Ein salopper sprachlicher Dauerbrenner

In den Postings zu diesem Wörterbuch wird gelegentlich Kritik laut, dass sich darin auch ältere Wörter vorfänden, die Bezeichnung "zur Gegenwart" also unzutreffend sei. In Einzelfällen mag das durchaus zutreffen. Ein Grund dafür ist, dass manche Wörter jahrelang eine geruhsame Existenz führen, ohne dass sie mit meinem Wortschatz in Berührung kommen, ich sie also für neu halte, während sie das in Wahrheit nicht sind. Andererseits will ich mir auch die Freiheit nicht nehmen lassen, meinen Gegenwartsbegriff so weit zu halten, dass ich auch leicht überwuzelte Wörter darin verstauen kann, wenn sie mir gefallen oder aus irgendwelchen Gründen bemerkenswert erscheinen.

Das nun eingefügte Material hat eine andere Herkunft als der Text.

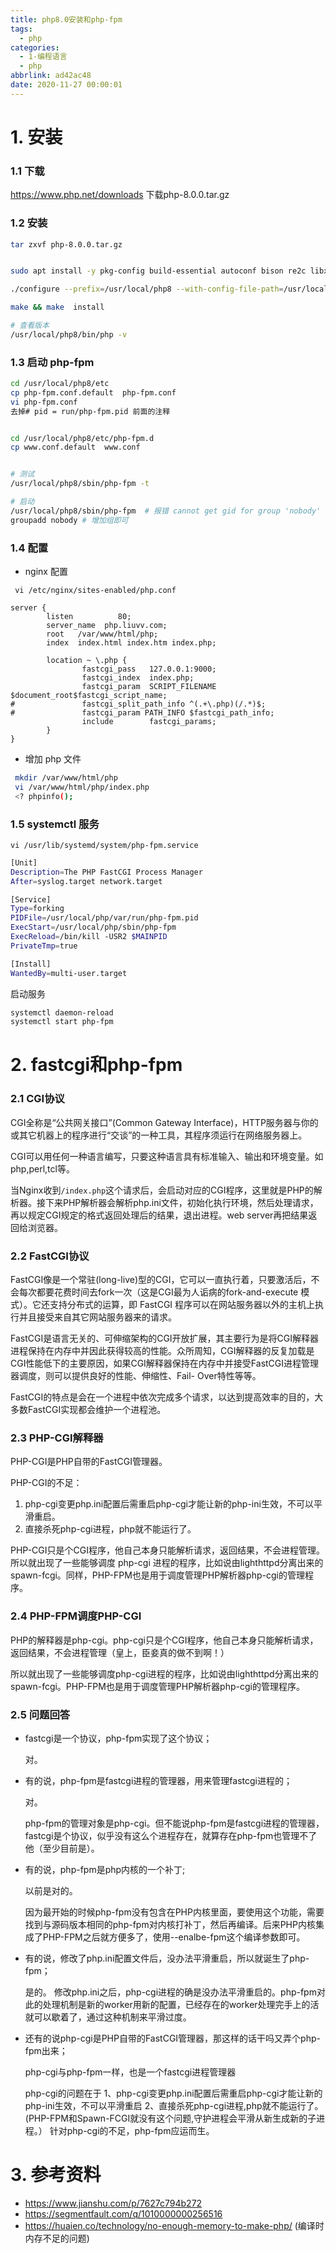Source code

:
 ```yaml
---
title: php8.0安装和php-fpm
tags:
  - php
categories:
  - 1-编程语言
  - php
abbrlink: ad42ac48
date: 2020-11-27 00:00:01
---
```


# 1. 安装

### 1.1  下载

https://www.php.net/downloads  下载php-8.0.0.tar.gz

<!-- more -->

### 1.2 安装

```bash
tar zxvf php-8.0.0.tar.gz


sudo apt install -y pkg-config build-essential autoconf bison re2c libxml2-dev libsqlite3-dev libssl-dev libonig-dev libpng-dev zlib1g-dev libzip-dev

./configure --prefix=/usr/local/php8 --with-config-file-path=/usr/local/php8/etc --enable-fpm --enable-mysqlnd --with-mysqli=mysqlnd --with-pdo-mysql=mysqlnd --enable-mysqlnd-compression-support  --with-zlib  --enable-xml --disable-rpath --enable-bcmath --enable-shmop --enable-sysvsem  --with-curl --enable-mbregex --enable-mbstring --enable-intl   --enable-ftp  --enable-gd-jis-conv  --with-openssl --with-mhash --enable-pcntl --enable-sockets   --enable-soap --with-gettext --enable-fileinfo --enable-opcache --with-pear --without-gdbm --enable-gd --enable-exif --with-zip

make && make  install

# 查看版本
/usr/local/php8/bin/php -v 
```



### 1.3 启动 php-fpm

```bash
cd /usr/local/php8/etc
cp php-fpm.conf.default  php-fpm.conf
vi php-fpm.conf   
去掉# pid = run/php-fpm.pid 前面的注释


cd /usr/local/php8/etc/php-fpm.d
cp www.conf.default  www.conf


# 测试
/usr/local/php8/sbin/php-fpm -t

# 启动
/usr/local/php8/sbin/php-fpm  # 报错 cannot get gid for group 'nobody'
groupadd nobody # 增加组即可
```



### 1.4 配置

+ nginx 配置

` vi /etc/nginx/sites-enabled/php.conf`

```nginx
server {
        listen          80; 
        server_name  php.liuvv.com;
        root   /var/www/html/php;
        index  index.html index.htm index.php;

        location ~ \.php {
                fastcgi_pass   127.0.0.1:9000;
                fastcgi_index  index.php;
                fastcgi_param  SCRIPT_FILENAME  $document_root$fastcgi_script_name;
#               fastcgi_split_path_info ^(.+\.php)(/.*)$;
#               fastcgi_param PATH_INFO $fastcgi_path_info;
                include        fastcgi_params;
        }   
}
```

+ 增加 php 文件

```bash
 mkdir /var/www/html/php
 vi /var/www/html/php/index.php
 <? phpinfo();
```

### 1.5 systemctl 服务

`vi /usr/lib/systemd/system/php-fpm.service`

```bash
[Unit]
Description=The PHP FastCGI Process Manager
After=syslog.target network.target

[Service]
Type=forking
PIDFile=/usr/local/php/var/run/php-fpm.pid
ExecStart=/usr/local/php/sbin/php-fpm
ExecReload=/bin/kill -USR2 $MAINPID
PrivateTmp=true

[Install]
WantedBy=multi-user.target
```

启动服务

```bash
systemctl daemon-reload
systemctl start php-fpm
```



# 2. fastcgi和php-fpm

### 2.1 CGI协议

CGI全称是“公共网关接口”(Common Gateway Interface)，HTTP服务器与你的或其它机器上的程序进行“交谈”的一种工具，其程序须运行在网络服务器上。

CGI可以用任何一种语言编写，只要这种语言具有标准输入、输出和环境变量。如php,perl,tcl等。

当Nginx收到`/index.php`这个请求后，会启动对应的CGI程序，这里就是PHP的解析器。接下来PHP解析器会解析php.ini文件，初始化执行环境，然后处理请求，再以规定CGI规定的格式返回处理后的结果，退出进程。web server再把结果返回给浏览器。



### 2.2 FastCGI协议

FastCGI像是一个常驻(long-live)型的CGI，它可以一直执行着，只要激活后，不会每次都要花费时间去fork一次（这是CGI最为人诟病的fork-and-execute 模式）。它还支持分布式的运算，即 FastCGI 程序可以在网站服务器以外的主机上执行并且接受来自其它网站服务器来的请求。

FastCGI是语言无关的、可伸缩架构的CGI开放扩展，其主要行为是将CGI解释器进程保持在内存中并因此获得较高的性能。众所周知，CGI解释器的反复加载是CGI性能低下的主要原因，如果CGI解释器保持在内存中并接受FastCGI进程管理器调度，则可以提供良好的性能、伸缩性、Fail- Over特性等等。



FastCGI的特点是会在一个进程中依次完成多个请求，以达到提高效率的目的，大多数FastCGI实现都会维护一个进程池。



### 2.3 PHP-CGI解释器

PHP-CGI是PHP自带的FastCGI管理器。

PHP-CGI的不足：

1. php-cgi变更php.ini配置后需重启php-cgi才能让新的php-ini生效，不可以平滑重启。
2. 直接杀死php-cgi进程，php就不能运行了。

PHP-CGI只是个CGI程序，他自己本身只能解析请求，返回结果，不会进程管理。所以就出现了一些能够调度 php-cgi 进程的程序，比如说由lighthttpd分离出来的spawn-fcgi。同样，PHP-FPM也是用于调度管理PHP解析器php-cgi的管理程序。



### 2.4 PHP-FPM调度PHP-CGI

PHP的解释器是php-cgi。php-cgi只是个CGI程序，他自己本身只能解析请求，返回结果，不会进程管理（皇上，臣妾真的做不到啊！）

所以就出现了一些能够调度php-cgi进程的程序，比如说由lighthttpd分离出来的spawn-fcgi。PHP-FPM也是用于调度管理PHP解析器php-cgi的管理程序。



### 2.5 问题回答

+ fastcgi是一个协议，php-fpm实现了这个协议； 

  对。

+ 有的说，php-fpm是fastcgi进程的管理器，用来管理fastcgi进程的； 

  对。

  php-fpm的管理对象是php-cgi。但不能说php-fpm是fastcgi进程的管理器，fastcgi是个协议，似乎没有这么个进程存在，就算存在php-fpm也管理不了他（至少目前是）。

+ 有的说，php-fpm是php内核的一个补丁; 

  以前是对的。

  因为最开始的时候php-fpm没有包含在PHP内核里面，要使用这个功能，需要找到与源码版本相同的php-fpm对内核打补丁，然后再编译。后来PHP内核集成了PHP-FPM之后就方便多了，使用--enalbe-fpm这个编译参数即可。

+ 有的说，修改了php.ini配置文件后，没办法平滑重启，所以就诞生了php-fpm； 

  是的。
  修改php.ini之后，php-cgi进程的确是没办法平滑重启的。php-fpm对此的处理机制是新的worker用新的配置，已经存在的worker处理完手上的活就可以歇着了，通过这种机制来平滑过度。

+ 还有的说php-cgi是PHP自带的FastCGI管理器，那这样的话干吗又弄个php-fpm出来；

  php-cgi与php-fpm一样，也是一个fastcgi进程管理器

  php-cgi的问题在于 1、php-cgi变更php.ini配置后需重启php-cgi才能让新的php-ini生效，不可以平滑重启 2、直接杀死php-cgi进程,php就不能运行了。(PHP-FPM和Spawn-FCGI就没有这个问题,守护进程会平滑从新生成新的子进程。） 针对php-cgi的不足，php-fpm应运而生。



# 3. 参考资料

+ https://www.jianshu.com/p/7627c794b272
+ https://segmentfault.com/q/1010000000256516
+ https://huaien.co/technology/no-enough-memory-to-make-php/ (编译时内存不足的问题)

Die Formulierung "Lass einmal dies oder das (he)rüberwachsen" habe ich in der Mitte der 80er zum ersten Mal von einem Schüler gehört, der damit beim Mittagessen seine Kollegen, die den Ausdruck ebenfalls nicht kannten, erheiterte ("Lass mir endlich den Salat rüberwachsen"). Inzwischen behauptet das "rüberwachsen" offenkundig seinen festen Platz in der saloppen Alltagssprache. Bei einer kleinen und unsystematischen Google-Recherche bin auf folgende Verwendungsweisen gestoßen (die orthografischen Eigenheiten sind von den jeweiligen Schreibern übernommen): "Lass erst ma n foto rüberwachsen", "Lass mal die software herüberwachsen", "Wieso laßtn du net wieder amal a mail von dir rüberwachsen?", "Lasst ein paar Einträge ins Gästebuch herüberwachsen", "Es wäre nett, wenn mir jemand auch ein KitKat herüberwachsen ließe, ich hab' nämlich Hunger und es ist nichts zu Essen im Haus."

Ich wäre gespannt auf Hinweise, was die verehrten Leser sonst noch alles so "(he)rüberwachsen" lassen, wenn der Tag lang ist.

Von
Christoph Winder

Winders Wörterbuch zur Gegenwart ist ein Work in Progress.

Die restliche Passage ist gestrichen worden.